Per chi gestisce B&B, affittacamere, case vacanza, agriturismi e altre strutture extralberghiere, le novità in arrivo rappresentano un passaggio cruciale. La riforma potrà infatti ridurre la burocrazia per eventuali lavori di ristrutturazione o modifiche funzionali, permettendo di adeguare più rapidamente gli immobili alle esigenze del mercato e rendere la propria offerta ricettiva più competitiva e appetibile sui portali OTA.
Stato dell’iter
- Estate–autunno 2025: discussione in Parlamento della legge delega.
- Obiettivi: chiarezza sulle categorie edilizie, tempi certi per i procedimenti, digitalizzazione, definizione di stato legittimo e tolleranze.
- Seguiranno i decreti legislativi attuativi che renderanno operative le nuove regole.
Le principali novità per le attività ricettive
- Chiarezza sui titoli abilitativi: distinzione più netta tra permesso di costruire, SCIA e edilizia libera.
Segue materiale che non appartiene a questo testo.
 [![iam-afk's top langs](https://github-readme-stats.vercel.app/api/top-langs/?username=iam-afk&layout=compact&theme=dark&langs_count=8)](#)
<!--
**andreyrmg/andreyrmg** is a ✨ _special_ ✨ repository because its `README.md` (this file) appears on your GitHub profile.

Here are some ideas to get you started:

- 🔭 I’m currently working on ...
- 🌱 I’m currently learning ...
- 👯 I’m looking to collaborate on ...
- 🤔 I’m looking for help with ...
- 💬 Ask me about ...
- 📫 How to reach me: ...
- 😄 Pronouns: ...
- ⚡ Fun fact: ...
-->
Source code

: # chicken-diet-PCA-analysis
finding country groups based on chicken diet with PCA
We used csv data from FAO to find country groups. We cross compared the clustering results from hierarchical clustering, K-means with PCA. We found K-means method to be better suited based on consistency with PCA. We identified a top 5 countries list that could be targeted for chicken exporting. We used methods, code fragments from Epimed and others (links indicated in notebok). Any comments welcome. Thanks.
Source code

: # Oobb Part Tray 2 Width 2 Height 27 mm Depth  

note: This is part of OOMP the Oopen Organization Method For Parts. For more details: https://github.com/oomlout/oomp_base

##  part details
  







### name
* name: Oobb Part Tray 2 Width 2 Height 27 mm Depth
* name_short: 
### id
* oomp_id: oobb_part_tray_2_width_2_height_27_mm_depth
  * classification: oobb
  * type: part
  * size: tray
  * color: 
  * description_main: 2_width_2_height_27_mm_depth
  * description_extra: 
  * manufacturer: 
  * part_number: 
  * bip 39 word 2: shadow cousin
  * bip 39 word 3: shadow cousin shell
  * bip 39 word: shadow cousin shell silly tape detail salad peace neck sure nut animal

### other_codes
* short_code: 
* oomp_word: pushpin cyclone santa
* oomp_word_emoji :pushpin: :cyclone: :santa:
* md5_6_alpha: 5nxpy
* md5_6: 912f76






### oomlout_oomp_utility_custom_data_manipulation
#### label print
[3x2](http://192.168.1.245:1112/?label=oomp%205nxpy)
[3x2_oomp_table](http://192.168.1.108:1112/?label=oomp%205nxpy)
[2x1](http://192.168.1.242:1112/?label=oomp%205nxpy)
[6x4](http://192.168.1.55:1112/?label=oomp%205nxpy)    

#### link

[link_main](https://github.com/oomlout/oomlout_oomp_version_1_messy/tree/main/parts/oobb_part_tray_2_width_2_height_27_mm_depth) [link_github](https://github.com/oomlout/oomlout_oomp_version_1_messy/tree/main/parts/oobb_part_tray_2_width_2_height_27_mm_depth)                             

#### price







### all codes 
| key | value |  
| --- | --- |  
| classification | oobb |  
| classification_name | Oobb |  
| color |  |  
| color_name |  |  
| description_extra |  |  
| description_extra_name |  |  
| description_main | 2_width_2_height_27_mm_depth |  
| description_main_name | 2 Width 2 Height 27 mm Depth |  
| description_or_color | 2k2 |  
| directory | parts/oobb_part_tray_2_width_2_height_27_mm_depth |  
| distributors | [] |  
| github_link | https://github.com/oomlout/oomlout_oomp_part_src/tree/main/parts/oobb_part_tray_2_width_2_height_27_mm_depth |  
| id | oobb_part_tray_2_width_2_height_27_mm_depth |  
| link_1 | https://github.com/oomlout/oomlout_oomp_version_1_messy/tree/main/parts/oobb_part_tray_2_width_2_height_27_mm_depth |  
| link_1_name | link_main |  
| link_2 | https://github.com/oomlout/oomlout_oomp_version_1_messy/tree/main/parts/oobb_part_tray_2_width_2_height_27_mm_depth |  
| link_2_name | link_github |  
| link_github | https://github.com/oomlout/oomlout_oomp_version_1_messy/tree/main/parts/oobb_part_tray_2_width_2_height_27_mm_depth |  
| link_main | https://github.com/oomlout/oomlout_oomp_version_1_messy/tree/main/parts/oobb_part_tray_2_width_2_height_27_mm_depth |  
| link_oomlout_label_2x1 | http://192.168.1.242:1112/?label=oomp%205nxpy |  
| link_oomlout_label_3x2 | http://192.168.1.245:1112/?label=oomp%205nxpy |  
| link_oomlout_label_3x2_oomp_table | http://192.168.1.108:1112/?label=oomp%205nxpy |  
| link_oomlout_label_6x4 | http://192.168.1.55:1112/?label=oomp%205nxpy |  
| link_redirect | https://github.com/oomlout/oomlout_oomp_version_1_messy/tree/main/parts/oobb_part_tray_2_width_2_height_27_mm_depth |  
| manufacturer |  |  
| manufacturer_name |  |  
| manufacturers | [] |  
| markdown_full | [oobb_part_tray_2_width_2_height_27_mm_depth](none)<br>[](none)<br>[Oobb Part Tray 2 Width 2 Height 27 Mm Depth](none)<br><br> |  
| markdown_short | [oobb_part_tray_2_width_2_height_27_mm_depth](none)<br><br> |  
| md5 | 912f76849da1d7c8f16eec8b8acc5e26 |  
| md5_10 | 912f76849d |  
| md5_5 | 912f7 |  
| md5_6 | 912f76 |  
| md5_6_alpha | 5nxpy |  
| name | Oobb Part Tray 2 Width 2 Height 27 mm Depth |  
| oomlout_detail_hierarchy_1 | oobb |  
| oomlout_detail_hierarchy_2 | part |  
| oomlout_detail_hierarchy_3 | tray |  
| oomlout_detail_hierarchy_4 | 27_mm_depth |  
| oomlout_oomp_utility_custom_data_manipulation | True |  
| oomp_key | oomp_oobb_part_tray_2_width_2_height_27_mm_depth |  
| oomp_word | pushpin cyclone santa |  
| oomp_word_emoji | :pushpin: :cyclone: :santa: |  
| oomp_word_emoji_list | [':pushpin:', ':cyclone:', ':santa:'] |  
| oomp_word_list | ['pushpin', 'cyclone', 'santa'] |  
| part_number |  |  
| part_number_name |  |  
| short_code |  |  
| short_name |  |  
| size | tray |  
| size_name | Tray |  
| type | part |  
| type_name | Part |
Meno dubbi per ristrutturazioni interne, ampliamenti e creazione di nuovi servizi.
- Procedure digitali e tempi certi: pratiche telematiche tramite sportello unico. Riduzione dei ritardi comunali.
- Stato legittimo e tolleranze: definizione più chiara delle irregolarità minori, con possibilità di sanare difformità senza procedimenti penali.
- Rigenerazione urbana: incentivi per riconversione di immobili dismessi in strutture turistiche.
- Semplificazioni mirate: procedure agevolate per gli interventi interni di miglioramento tecnico-funzionale propedeutici all’avvio o all’adeguamento di un’attività ricettiva
Implicazioni pratiche per i soci ANBBA
- Audit documentale: verificare titoli edilizi, planimetrie, certificazioni impianti e agibilità.
- Registro delle modifiche: aggiornare costantemente gli interventi edilizi effettuati.
- Digitalizzazione interna: preparare materiali (planimetrie, documenti, foto) in formato telematico per future pratiche online.
- Progetti di rigenerazione: valutare opportunità di ampliamento o conversione con i nuovi incentivi.
- Adeguamenti tecnici: anticipare interventi su impianti, barriere architettoniche e requisiti energetici.
Raccomandazioni ANBBA
- Predisporre un vademecum operativo per i soci.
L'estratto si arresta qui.